----- GIVEN DATA

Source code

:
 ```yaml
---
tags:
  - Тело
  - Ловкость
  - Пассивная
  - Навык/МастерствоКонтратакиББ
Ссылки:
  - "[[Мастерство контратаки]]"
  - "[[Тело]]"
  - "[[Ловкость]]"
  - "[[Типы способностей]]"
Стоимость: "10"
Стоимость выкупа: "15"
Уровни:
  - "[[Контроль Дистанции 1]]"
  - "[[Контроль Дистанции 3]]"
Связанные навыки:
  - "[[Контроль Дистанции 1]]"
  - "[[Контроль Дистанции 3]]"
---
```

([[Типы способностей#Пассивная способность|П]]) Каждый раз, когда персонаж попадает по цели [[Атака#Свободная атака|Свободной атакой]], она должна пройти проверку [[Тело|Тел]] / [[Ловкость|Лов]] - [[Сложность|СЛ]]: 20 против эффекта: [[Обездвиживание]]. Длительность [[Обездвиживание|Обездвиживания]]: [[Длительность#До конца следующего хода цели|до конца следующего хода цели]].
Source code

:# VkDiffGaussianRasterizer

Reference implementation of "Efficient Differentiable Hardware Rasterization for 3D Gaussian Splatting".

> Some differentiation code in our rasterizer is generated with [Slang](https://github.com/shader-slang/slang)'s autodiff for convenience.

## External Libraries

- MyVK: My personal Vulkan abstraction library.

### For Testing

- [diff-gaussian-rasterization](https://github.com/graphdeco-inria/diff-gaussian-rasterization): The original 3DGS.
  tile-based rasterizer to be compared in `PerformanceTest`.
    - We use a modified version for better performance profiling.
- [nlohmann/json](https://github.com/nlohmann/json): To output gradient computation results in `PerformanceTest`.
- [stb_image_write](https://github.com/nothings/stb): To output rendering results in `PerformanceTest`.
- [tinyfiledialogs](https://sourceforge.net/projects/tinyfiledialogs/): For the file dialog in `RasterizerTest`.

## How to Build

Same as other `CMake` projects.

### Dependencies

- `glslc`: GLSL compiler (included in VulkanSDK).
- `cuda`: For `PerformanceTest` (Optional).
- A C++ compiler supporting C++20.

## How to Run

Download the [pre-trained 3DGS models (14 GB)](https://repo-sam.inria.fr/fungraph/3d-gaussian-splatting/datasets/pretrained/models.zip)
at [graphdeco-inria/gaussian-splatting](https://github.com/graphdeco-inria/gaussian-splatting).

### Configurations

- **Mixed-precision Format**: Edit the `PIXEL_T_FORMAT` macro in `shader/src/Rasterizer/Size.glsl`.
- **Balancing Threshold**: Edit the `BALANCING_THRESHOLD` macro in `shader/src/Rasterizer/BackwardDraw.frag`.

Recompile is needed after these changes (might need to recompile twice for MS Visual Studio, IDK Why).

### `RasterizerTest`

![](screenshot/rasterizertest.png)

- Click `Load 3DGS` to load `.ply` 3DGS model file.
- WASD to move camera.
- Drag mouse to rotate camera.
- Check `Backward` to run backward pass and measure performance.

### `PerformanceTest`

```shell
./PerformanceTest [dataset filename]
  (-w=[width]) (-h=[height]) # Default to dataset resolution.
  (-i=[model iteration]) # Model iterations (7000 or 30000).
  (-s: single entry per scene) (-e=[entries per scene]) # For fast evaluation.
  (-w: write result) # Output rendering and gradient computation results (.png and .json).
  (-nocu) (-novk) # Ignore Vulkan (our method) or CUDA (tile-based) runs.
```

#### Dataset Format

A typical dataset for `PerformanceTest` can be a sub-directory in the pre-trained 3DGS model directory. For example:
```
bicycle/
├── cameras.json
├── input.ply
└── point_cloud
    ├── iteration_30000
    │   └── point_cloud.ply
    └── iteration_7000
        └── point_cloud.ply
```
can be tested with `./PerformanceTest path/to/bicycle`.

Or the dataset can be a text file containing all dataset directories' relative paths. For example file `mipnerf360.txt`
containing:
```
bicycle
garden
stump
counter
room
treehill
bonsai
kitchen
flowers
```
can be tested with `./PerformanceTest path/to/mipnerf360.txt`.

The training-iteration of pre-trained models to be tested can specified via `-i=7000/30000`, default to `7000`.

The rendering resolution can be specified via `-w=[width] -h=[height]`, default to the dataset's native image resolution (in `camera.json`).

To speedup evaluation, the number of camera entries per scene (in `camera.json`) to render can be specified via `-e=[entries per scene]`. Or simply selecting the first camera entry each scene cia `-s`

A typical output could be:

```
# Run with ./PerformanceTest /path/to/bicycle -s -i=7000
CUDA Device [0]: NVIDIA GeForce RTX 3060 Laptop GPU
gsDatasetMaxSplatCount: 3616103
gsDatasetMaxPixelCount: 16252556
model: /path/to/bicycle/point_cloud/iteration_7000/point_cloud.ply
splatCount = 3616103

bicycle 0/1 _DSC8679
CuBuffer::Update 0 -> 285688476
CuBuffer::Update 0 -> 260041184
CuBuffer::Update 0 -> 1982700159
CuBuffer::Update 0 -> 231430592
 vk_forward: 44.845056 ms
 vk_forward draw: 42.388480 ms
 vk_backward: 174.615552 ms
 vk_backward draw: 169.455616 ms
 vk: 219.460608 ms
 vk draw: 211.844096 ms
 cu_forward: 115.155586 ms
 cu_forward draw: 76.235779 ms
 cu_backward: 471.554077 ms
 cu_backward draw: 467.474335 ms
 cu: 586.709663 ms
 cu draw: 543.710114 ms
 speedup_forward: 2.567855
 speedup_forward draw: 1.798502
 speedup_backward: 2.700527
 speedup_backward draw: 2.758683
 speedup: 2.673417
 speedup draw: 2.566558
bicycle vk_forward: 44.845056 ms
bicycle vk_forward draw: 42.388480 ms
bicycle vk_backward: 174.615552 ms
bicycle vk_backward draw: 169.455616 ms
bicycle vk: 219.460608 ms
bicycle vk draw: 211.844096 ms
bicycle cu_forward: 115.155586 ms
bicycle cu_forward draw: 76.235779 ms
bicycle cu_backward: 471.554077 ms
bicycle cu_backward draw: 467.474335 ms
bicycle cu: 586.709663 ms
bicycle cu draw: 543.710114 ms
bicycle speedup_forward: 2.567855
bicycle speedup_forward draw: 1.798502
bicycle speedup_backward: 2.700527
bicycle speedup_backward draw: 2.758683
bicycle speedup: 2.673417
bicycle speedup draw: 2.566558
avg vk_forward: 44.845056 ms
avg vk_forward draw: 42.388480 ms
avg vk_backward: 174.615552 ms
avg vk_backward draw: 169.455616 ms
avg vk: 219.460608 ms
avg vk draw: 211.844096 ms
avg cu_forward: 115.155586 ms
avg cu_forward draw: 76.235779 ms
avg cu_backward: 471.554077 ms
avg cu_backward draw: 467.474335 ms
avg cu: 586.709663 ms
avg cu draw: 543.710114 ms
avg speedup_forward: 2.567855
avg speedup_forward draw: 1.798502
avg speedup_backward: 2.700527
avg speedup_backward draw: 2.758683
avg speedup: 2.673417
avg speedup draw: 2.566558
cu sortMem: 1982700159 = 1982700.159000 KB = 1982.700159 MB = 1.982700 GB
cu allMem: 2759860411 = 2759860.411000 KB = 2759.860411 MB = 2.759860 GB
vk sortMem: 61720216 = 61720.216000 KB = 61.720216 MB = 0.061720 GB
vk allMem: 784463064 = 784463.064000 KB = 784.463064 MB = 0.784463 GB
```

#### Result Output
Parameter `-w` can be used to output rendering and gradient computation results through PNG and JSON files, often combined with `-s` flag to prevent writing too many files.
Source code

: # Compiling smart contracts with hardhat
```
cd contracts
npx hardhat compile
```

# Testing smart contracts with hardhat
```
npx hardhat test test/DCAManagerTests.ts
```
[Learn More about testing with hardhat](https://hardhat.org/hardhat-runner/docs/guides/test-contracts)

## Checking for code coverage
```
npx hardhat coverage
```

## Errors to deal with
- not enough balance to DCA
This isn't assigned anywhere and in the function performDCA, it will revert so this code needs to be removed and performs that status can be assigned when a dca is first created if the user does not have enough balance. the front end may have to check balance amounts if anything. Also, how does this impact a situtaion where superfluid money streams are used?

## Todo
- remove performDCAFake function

----------

## WORK INSTRUCTION
From the opening line of the data above, please print each line as written up to and including the line that contains "tile-based rasterizer to", and nothing more.

## REPLY
Source code

:
 ```yaml
---
tags:
  - Тело
  - Ловкость
  - Пассивная
  - Навык/МастерствоКонтратакиББ
Ссылки:
  - "[[Мастерство контратаки]]"
  - "[[Тело]]"
  - "[[Ловкость]]"
  - "[[Типы способностей]]"
Стоимость: "10"
Стоимость выкупа: "15"
Уровни:
  - "[[Контроль Дистанции 1]]"
  - "[[Контроль Дистанции 3]]"
Связанные навыки:
  - "[[Контроль Дистанции 1]]"
  - "[[Контроль Дистанции 3]]"
---
```

([[Типы способностей#Пассивная способность|П]]) Каждый раз, когда персонаж попадает по цели [[Атака#Свободная атака|Свободной атакой]], она должна пройти проверку [[Тело|Тел]] / [[Ловкость|Лов]] - [[Сложность|СЛ]]: 20 против эффекта: [[Обездвиживание]]. Длительность [[Обездвиживание|Обездвиживания]]: [[Длительность#До конца следующего хода цели|до конца следующего хода цели]].
Source code

:# VkDiffGaussianRasterizer

Reference implementation of "Efficient Differentiable Hardware Rasterization for 3D Gaussian Splatting".

> Some differentiation code in our rasterizer is generated with [Slang](https://github.com/shader-slang/slang)'s autodiff for convenience.

## External Libraries

- MyVK: My personal Vulkan abstraction library.

### For Testing

- [diff-gaussian-rasterization](https://github.com/graphdeco-inria/diff-gaussian-rasterization): The original 3DGS.
  tile-based rasterizer to be compared in `PerformanceTest`.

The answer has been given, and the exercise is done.